Предисловие М. Рейснера к книге А. Барбюса «Иисус против Христа» (М.-Л., 1928), выписки из которой делал Булгаков, сыграло, на наш взгляд, немалую роль в построении начальной сцены романа, причем не только на ранних, но и на поздних этапах работы. Это пространное предисловие посвящено в основном критике А. Барбюса, который «во имя самых лучших намерений дал увлечь себя своей художественной фантазии»; «А между тем мы думаем, что Барбюс обладал вполне достаточным материалом для того, чтобы раскрыть истинную сущность евангельского Иисуса». Все это живо напоминает ситуацию, в которую попал Иван Бездомный, сочинив (цитируем печатную редакцию романа) «большую антирелигиозную поэму», которою «редактора нисколько не удовлетворил. <...> И вот теперь редактор читал поэту нечто вроде лекции об Иисусе, с тем, чтобы подчеркнуть основную ошибку поэта. Трудно сказать, что именно подвело поэта — изобразительная ли сила его таланта» и т. д. (ср. выделенные слова с предисловием М. Рейснера: «Иисус у Барбюса, несмотря на весь громадный талант нашего поэта...»). Навязчиво повторяемое в этой главе именование Бездомного «поэтом» (появившееся именно в последних редакциях, в ранних отсутствовавшее, а в редакции, начатой в 1932 г., прикрепленное к тому, кто позже получит именование «Мастер») восходит, нам кажется, именно к предисловию М. Рейснера, где Анри Барбюс постоянно именуется — «наш поэт». Стремление Берлиоза «доказать поэту», что главное в том, что «Иисуса-то этого, как личности, вовсе не существовало на свете и что все рассказы о нем — простые выдумки, самый обыкновенный миф», также сближает его с позицией автора предисловия, разъясняющего и автору книги, и читателю, что «в основе получается необычайно простая, до глупости элементарная басня. И она влечет за собой массы. Нелепая и глупая сказка подчиняет себе весь мир». Несомненно, предисловие М. Рейснера входило в круг той литературы, которая в конце 20-х годов возбуждала художественную мысль Булгакова к полемическому желанию дать свое толкование «нелепой и глупой сказки».
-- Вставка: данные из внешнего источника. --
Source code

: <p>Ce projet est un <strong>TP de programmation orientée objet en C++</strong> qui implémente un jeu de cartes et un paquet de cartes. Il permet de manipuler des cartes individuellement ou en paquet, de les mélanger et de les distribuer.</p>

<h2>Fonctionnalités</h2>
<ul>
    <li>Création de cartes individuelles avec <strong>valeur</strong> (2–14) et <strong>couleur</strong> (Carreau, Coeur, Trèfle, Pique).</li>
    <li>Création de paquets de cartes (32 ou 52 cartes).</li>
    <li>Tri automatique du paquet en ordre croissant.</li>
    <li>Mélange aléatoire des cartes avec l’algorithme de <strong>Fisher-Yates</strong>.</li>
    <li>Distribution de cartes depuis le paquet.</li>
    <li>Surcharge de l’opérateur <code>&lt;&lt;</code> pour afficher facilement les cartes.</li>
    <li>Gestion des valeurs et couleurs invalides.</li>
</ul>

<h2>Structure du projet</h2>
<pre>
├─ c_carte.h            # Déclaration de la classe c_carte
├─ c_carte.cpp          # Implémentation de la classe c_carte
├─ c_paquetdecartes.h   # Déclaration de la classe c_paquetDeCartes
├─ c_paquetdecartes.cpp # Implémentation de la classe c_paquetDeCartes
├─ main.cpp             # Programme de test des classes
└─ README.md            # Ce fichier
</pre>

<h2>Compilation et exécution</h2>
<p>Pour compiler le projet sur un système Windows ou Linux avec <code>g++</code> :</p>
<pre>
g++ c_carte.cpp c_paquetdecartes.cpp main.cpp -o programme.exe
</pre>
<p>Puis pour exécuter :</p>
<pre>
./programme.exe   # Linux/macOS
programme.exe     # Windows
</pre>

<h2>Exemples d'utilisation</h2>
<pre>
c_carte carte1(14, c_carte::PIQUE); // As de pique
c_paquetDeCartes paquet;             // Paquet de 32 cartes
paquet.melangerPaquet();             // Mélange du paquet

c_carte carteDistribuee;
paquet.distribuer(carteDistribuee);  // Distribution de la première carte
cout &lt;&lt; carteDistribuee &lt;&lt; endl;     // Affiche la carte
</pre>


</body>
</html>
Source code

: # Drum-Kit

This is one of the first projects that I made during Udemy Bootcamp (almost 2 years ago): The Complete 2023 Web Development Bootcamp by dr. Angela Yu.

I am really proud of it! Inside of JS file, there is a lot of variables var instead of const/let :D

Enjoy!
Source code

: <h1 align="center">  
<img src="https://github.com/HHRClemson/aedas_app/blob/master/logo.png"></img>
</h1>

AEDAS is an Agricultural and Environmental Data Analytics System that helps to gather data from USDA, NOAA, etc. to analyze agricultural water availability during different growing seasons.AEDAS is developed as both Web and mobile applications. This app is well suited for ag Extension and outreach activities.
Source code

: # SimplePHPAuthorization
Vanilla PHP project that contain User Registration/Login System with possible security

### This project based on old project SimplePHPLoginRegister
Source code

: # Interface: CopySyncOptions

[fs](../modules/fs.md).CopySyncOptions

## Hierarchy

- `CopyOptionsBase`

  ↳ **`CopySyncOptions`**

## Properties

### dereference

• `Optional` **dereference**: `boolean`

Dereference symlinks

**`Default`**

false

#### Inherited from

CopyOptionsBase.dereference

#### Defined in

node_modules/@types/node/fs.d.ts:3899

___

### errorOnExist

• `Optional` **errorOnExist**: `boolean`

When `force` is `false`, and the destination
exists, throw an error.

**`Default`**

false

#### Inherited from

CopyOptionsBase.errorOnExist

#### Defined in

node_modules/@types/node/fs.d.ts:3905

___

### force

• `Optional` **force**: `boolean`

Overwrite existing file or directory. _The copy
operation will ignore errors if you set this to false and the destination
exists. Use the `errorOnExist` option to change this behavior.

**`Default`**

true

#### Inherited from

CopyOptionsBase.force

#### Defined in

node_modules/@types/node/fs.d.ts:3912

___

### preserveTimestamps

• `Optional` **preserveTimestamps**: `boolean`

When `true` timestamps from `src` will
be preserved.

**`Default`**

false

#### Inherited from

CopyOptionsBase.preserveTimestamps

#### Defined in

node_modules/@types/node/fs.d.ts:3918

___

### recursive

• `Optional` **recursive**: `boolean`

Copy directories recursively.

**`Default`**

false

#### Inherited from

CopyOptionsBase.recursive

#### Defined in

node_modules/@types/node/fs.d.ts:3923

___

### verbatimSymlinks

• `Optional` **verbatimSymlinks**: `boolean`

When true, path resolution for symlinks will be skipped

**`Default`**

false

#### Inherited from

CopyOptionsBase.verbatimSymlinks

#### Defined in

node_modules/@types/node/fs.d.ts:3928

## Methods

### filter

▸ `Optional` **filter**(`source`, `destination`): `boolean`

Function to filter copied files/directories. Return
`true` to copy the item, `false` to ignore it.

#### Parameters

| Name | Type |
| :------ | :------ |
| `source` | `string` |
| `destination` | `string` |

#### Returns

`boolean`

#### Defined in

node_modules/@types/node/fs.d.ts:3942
Вернемся к воспоминаниям Е. Шереметьевой; Булгаков спросил, не родственник ли ей «Михаил Шереметьев, который был московским казначеем и подал в отставку в апреле 1917 года, хотя его единогласно избрали служащие после Февральской революции. Я удивилась: откуда у него такие подробные сведения о моем отце? Оказалось, что Булгаков работал в архиве и случайно наткнулся на материалы учреждений министерства финансов, запомнил имя своего тезки и фамилию — она редко встречается». Эти любопытные сведения относятся, видимо, к тем первым московским месяцам 1921 г., когда Булгаков задумывал историческую драму о Распутине, роман о 17-м годе в Москве и ходил в Румянцевский музей. Припомнившиеся ему теперь сведения об отце Е. М. Шереметьевой, безусловно, увеличивали его к ней доверие.
«Михаил Афанасьевич был все время оживлен, весел, словом, — в хорошем настроении. Он, конечно, устал от одиночества, создавшейся вокруг него атмосферы недоверия, настороженности и просто недоброжелательства. И появился представитель, пусть малоизвестного театра, но все же группы театральных работников, безусловно ценивших его талант и веривших ему...
Когда мы вышли из квартиры Булгакова, дворник усиленно заработал метлой, подымая перед нами облако пыли. Лицо Михаила Афанасьевича еле заметно напряглось, он поторопился открыть калитку. На улице сказал очень раздраженно: — Прежде он униженно шапку ломал, а теперь пылит в лицо.